## Task requirements
Look through the listing and report every line that has "https" in it.
BEGIN
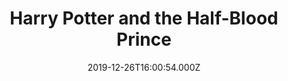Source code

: ---
title: "Harry Potter and the Half-Blood Prince"
year: 2009
date: 2019-12-26T16:00:54.000Z
permalink: /almanac/movies/2019-12-26-harry-potter-and-the-half-blood-prince/index.html
rating: 3
---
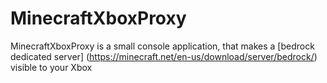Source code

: # MinecraftXboxProxy
MinecraftXboxProxy is a small console application, that makes a [bedrock dedicated server] (https://minecraft.net/en-us/download/server/bedrock/) visible to your Xbox
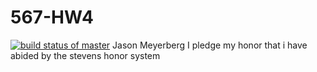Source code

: # 567-HW4
[![build status of master](https://travis-ci.org/logicaltrekkie/567-HW4.svg?branch=HW05a_Mocking)](https://travis-ci.org/logicaltrekkie/567-HW4)
Jason Meyerberg
I pledge my honor that i have abided by the stevens honor system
END
## Response box
MinecraftXboxProxy is a small console application, that makes a [bedrock dedicated server] (https://minecraft.net/en-us/download/server/bedrock/) visible to your Xbox
[![build status of master](https://travis-ci.org/logicaltrekkie/567-HW4.svg?branch=HW05a_Mocking)](https://travis-ci.org/logicaltrekkie/567-HW4)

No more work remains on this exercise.